Die Flucht erfolgt einzeln oder mit anderen Gefangenen. Zumeist wird die Flucht durch Außenstehende unterstützt (Fluchthelfer). Die Flucht erfolgt durch Überwinden der Einfriedungen, durch Graben von Tunneln, mit Hubschrauber, unterstützt durch Geiselnahme, Überklettern der Hindernisse oder Einschleichen in (berechtigt) ausfahrende Fahrzeuge.

Sicherheitsmaßnahmen

Die Gefängnisse haben zahlreiche Vorkehrungsmaßnahmen getroffen, um Gefangene am Ausbrechen zu hindern:

Baulich-technische Einrichtungen

Zäune und Stacheldraht als bauliche Sicherungen
  • hohe Mauer und mehrere Zäune mit Stacheldraht
  • Gitter über dem Gefängnisgelände, um Flucht mit Helikoptern zu verhindern
  • Ausleuchtung
  • Wachtürme
  • Mehrfachschleusen
  • Videoüberwachung, eingeschlossen Videografie
  • tiefreichende Mauerfundamente
  • Durchsuchen der ein- und ausfahrenden Fahrzeuge

Personelle Vorkehrungen

Bewachung eines Gefangenentransportes durch U.S. Marshals

Eine Bewachung durch teils bewaffnete Justizvollzugsbeamte von Gängen oder von Türmen aus soll die direkte Beobachtung ergeben.

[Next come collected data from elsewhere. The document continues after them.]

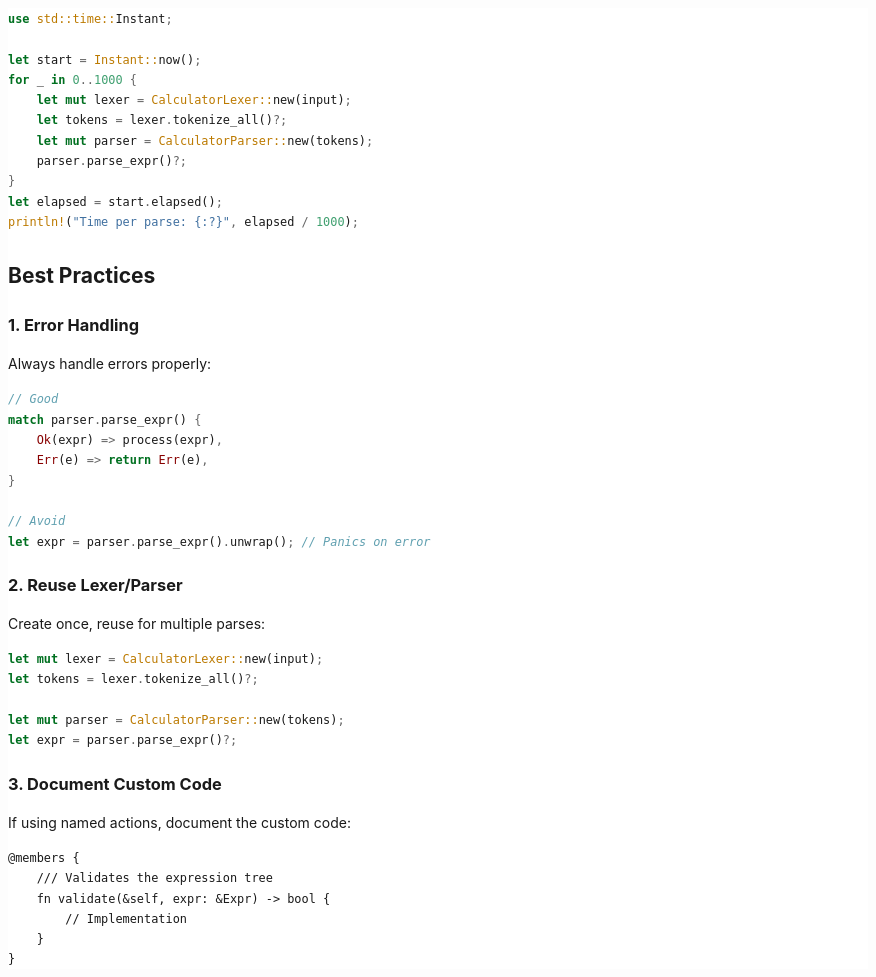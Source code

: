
 ```rust
use std::time::Instant;

let start = Instant::now();
for _ in 0..1000 {
    let mut lexer = CalculatorLexer::new(input);
    let tokens = lexer.tokenize_all()?;
    let mut parser = CalculatorParser::new(tokens);
    parser.parse_expr()?;
}
let elapsed = start.elapsed();
println!("Time per parse: {:?}", elapsed / 1000);
```

## Best Practices

### 1. Error Handling

Always handle errors properly:

```rust
// Good
match parser.parse_expr() {
    Ok(expr) => process(expr),
    Err(e) => return Err(e),
}

// Avoid
let expr = parser.parse_expr().unwrap(); // Panics on error
```

### 2. Reuse Lexer/Parser

Create once, reuse for multiple parses:

```rust
let mut lexer = CalculatorLexer::new(input);
let tokens = lexer.tokenize_all()?;

let mut parser = CalculatorParser::new(tokens);
let expr = parser.parse_expr()?;
```

### 3. Document Custom Code

If using named actions, document the custom code:

```antlr
@members {
    /// Validates the expression tree
    fn validate(&self, expr: &Expr) -> bool {
        // Implementation
    }
}
```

Sonstige Sicherheitsvorkehrungen

  • Visuelle Überwachung des Geländes und der Bauten
  • Bewaffnung der Wachposten
  • Überprüfung von Kassibern
  • Durchsicht von Postsendungen
  • Abnahme aller Mobiltelefone (einschließlich der von Besuchern)
  • einheitliche, typische Kleidung („Sträflingskleidung“ meist in einer grellen Farbe, oft Orange oder Gelb), vor allem in den USA üblich
  • Historisch waren Eisenkugeln üblich, um das Fortkommen des Gefangenen zu verhindern.
  • Aneinanderketten von Gefangenen war in den USA auch in den Gefängniszellen üblich (in Deutschland nicht mehr üblich).

Geografische Lage

Je abgelegener das Gefängnis liegt, umso schlechter stehen die Chancen, dass die Flucht gelingt. Die berühmtesten Beispiele sind Gefängnisinseln wie Alcatraz oder Strafkolonien.

Risiken

Entweichung bedeutet im Amtsdeutsch, dass der Gefangene aus einem Gewahrsam entweicht, und bezeichnet den klassischen Ausbruch. Der sogenannte Lockerungsmissbrauch, d. h. die missbräuchliche Nutzung einer gewährten Vollzugslockerung wie beispielsweise Ausgang wird daher nicht als Entweichung definiert, sondern als Nichtrückkehr.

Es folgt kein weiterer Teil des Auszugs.